_Brief_
What lines below hold the string "latest"? Copy them all.

_Listed records_
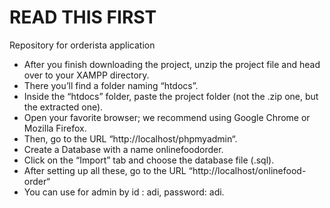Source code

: # READ THIS FIRST
Repository for orderista application

 - After you finish downloading the project, unzip the project file and head over to your XAMPP directory.
 - There you’ll find a folder naming “htdocs”.
 - Inside the “htdocs” folder, paste the project folder (not the .zip one, but the extracted one).
 - Open your favorite browser; we recommend using Google Chrome or Mozilla Firefox.
 - Then, go to the URL “http://localhost/phpmyadmin“.
 - Create a Database with a name onlinefoodorder.
 - Click on the “Import” tab and choose the database file (.sql).
 - After setting up all these, go to the URL “http://localhost/onlinefood-order“
 - You can use for admin by id : adi, password: adi.
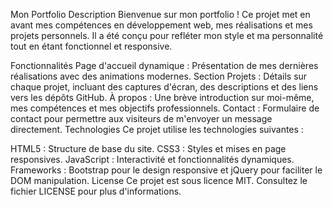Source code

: Mon Portfolio
Description
Bienvenue sur mon portfolio ! Ce projet met en avant mes compétences en développement web, mes réalisations et mes projets personnels. Il a été conçu pour refléter mon style et ma personnalité tout en étant fonctionnel et responsive.

Fonctionnalités
Page d'accueil dynamique : Présentation de mes dernières réalisations avec des animations modernes.
Section Projets : Détails sur chaque projet, incluant des captures d'écran, des descriptions et des liens vers les dépôts GitHub.
À propos : Une brève introduction sur moi-même, mes compétences et mes objectifs professionnels.
Contact : Formulaire de contact pour permettre aux visiteurs de m'envoyer un message directement.
Technologies
Ce projet utilise les technologies suivantes :

HTML5 : Structure de base du site.
CSS3 : Styles et mises en page responsives.
JavaScript : Interactivité et fonctionnalités dynamiques.
Frameworks : Bootstrap pour le design responsive et jQuery pour faciliter le DOM manipulation.
License
Ce projet est sous licence MIT. Consultez le fichier LICENSE pour plus d'informations.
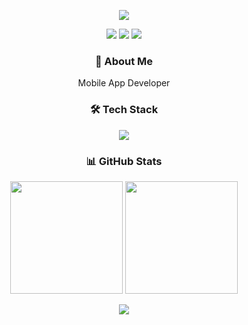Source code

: <p align="center">
  <img src="https://capsule-render.vercel.app/api?type=waving&color=gradient&height=300&section=header&text=hgkim215&fontSize=90&animation=fadeIn&fontAlignY=38&desc=Mobile%20App%20Developer&descAlignY=51&descAlign=62"/>
</p>
<p align="center">
  <a href="mailto:hgkim215@gmail.com"><img src="https://img.shields.io/badge/Email-D14836?style=flat-square&logo=gmail&logoColor=white"/></a>
  <a href="https://kimhyeongi.tistory.com"><img src="https://img.shields.io/badge/Tistory-000000?style=flat-square&logo=tistory&logoColor=orange"/></a>
  <a href="https://www.instagram.com/hgkim215/"><img src="https://img.shields.io/badge/Instagram-E4405F?style=flat-square&logo=instagram&logoColor=white"/></a>
</p>

<h3 align="center">🚀 About Me</h3>

<p align="center">
  Mobile App Developer <br>
</p>

<h3 align="center">🛠 Tech Stack</h3>

<p align="center">
  <img src="https://skillicons.dev/icons?i=swift,flutter&theme=light" />
</p>

<h3 align="center">📊 GitHub Stats</h3>

<!--
<p align="center">
  <img src="https://github-readme-streak-stats.herokuapp.com/?user=hgkim215&theme=radical" alt="hgkim215" />
</p>
-->

<p align="center">
  <img height="180em" src="https://github-readme-stats.vercel.app/api?username=hgkim215&show_icons=true&theme=radical" />
  <img height="180em" src="https://github-readme-stats.vercel.app/api/top-langs/?username=hgkim215&layout=compact&theme=radical&hide=jupyter%20notebook" />
</p>
<p align="center">
  <img src="https://capsule-render.vercel.app/api?type=waving&color=gradient&height=100&section=footer"/>
</p>
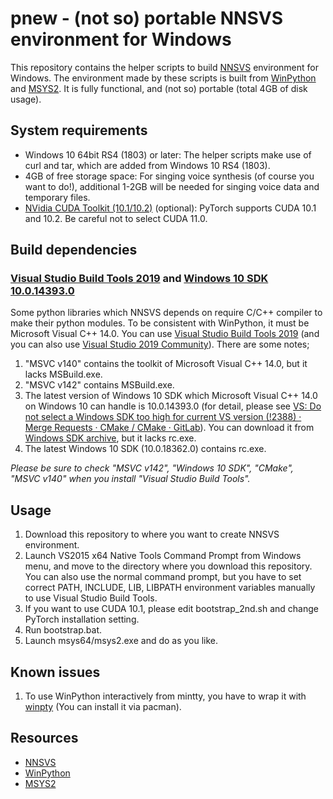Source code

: # pnew - (not so) portable NNSVS environment for Windows

This repository contains the helper scripts to build [NNSVS](https://github.com/r9y9/nnsvs) environment for Windows. The environment made by these scripts is built from [WinPython](https://winpython.github.io/) and [MSYS2](https://www.msys2.org/).  It is fully functional, and (not so) portable (total 4GB of disk usage).

## System requirements
- Windows 10 64bit RS4 (1803) or later: The helper scripts make use of curl and tar, which are added from Windows 10 RS4 (1803). 
- 4GB of free storage space: For singing voice synthesis (of course you want to do!), additional 1-2GB will be needed for singing voice data and temporary files.
- [NVidia CUDA Toolkit (10.1/10.2)](https://developer.nvidia.com/cuda-toolkit) (optional): PyTorch supports CUDA 10.1 and 10.2. Be careful not to select CUDA 11.0.

## Build dependencies
### [Visual Studio Build Tools 2019](https://visualstudio.microsoft.com/visual-cpp-build-tools/) and [Windows 10 SDK 10.0.14393.0](https://developer.microsoft.com/windows/downloads/sdk-archive/)

Some python libraries which NNSVS depends on require C/C++ compiler to make their python modules.  To be consistent with WinPython, it must be Microsoft Visual C++ 14.0. You can use [Visual Studio Build Tools 2019](https://visualstudio.microsoft.com/visual-cpp-build-tools/) (and you can also use [Visual Studio 2019 Community](https://visualstudio.microsoft.com/downloads/)). There are some notes;

1. "MSVC v140" contains the toolkit of Microsoft Visual C++ 14.0, but it lacks MSBuild.exe.
2. "MSVC v142" contains MSBuild.exe.
3. The latest version of Windows 10 SDK which Microsoft Visual C++ 14.0 on Windows 10 can handle is 10.0.14393.0 (for detail, please see [VS: Do not select a Windows SDK too high for current VS version (!2388) · Merge Requests · CMake / CMake · GitLab](https://gitlab.kitware.com/cmake/cmake/-/merge_requests/2388)). You can download it from [Windows SDK archive](https://developer.microsoft.com/windows/downloads/sdk-archive/), but it lacks rc.exe.
4. The latest Windows 10 SDK (10.0.18362.0) contains rc.exe.

*Please be sure to check "MSVC v142", "Windows 10 SDK", "CMake", "MSVC v140" when you install "Visual Studio Build Tools".*

## Usage
1. Download this repository to where you want to create NNSVS environment.
2. Launch VS2015 x64 Native Tools Command Prompt from Windows menu, and move to the directory where you download this repository. You can also use the normal command prompt, but you have to set correct PATH, INCLUDE, LIB, LIBPATH environment variables manually to use Visual Studio Build Tools.
3. If you want to use CUDA 10.1, please edit bootstrap_2nd.sh and change PyTorch installation setting. 
4. Run bootstrap.bat.
5. Launch msys64/msys2.exe and do as you like.

## Known issues
1. To use WinPython interactively from mintty, you have to wrap it with [winpty](https://github.com/rprichard/winpty) (You can install it via pacman).

## Resources
- [NNSVS](https://github.com/r9y9/nnsvs)
- [WinPython](https://winpython.github.io/) 
- [MSYS2](https://www.msys2.org/)
 
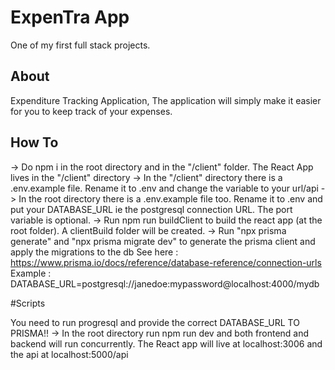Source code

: # ExpenTra App
One of my first full stack projects.

## About
Expenditure Tracking Application, The application will simply make it easier for you to keep track of your expenses.



## How To

-> Do npm i in the root directory and in the "/client" folder. The React App lives in the "/client" directory
-> In the "/client" directory there is a .env.example file. Rename it to .env and change the variable to your url/api
-> In the root directory there is a .env.example file too. Rename it to .env and put your DATABASE_URL ie the postgresql connection URL. The port variable is optional.
-> Run npm run buildClient to build the react app (at the root folder). A clientBuild folder will be created.
-> Run "npx prisma generate" and "npx prisma migrate dev" to generate the prisma client and apply the migrations to the db
See here : https://www.prisma.io/docs/reference/database-reference/connection-urls
Example : DATABASE_URL=postgresql://janedoe:mypassword@localhost:4000/mydb


#Scripts

You need to run progresql and provide the correct DATABASE_URL TO PRISMA!!
-> In the root directory run npm run dev and both frontend and backend will run concurrently. The React app will live at localhost:3006 and the api at localhost:5000/api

_Task answer_
3. The latest version of Windows 10 SDK which Microsoft Visual C++ 14.0 on Windows 10 can handle is 10.0.14393.0 (for detail, please see [VS: Do not select a Windows SDK too high for current VS version (!2388) · Merge Requests · CMake / CMake · GitLab](https://gitlab.kitware.com/cmake/cmake/-/merge_requests/2388)). You can download it from [Windows SDK archive](https://developer.microsoft.com/windows/downloads/sdk-archive/), but it lacks rc.exe.
4. The latest Windows 10 SDK (10.0.18362.0) contains rc.exe.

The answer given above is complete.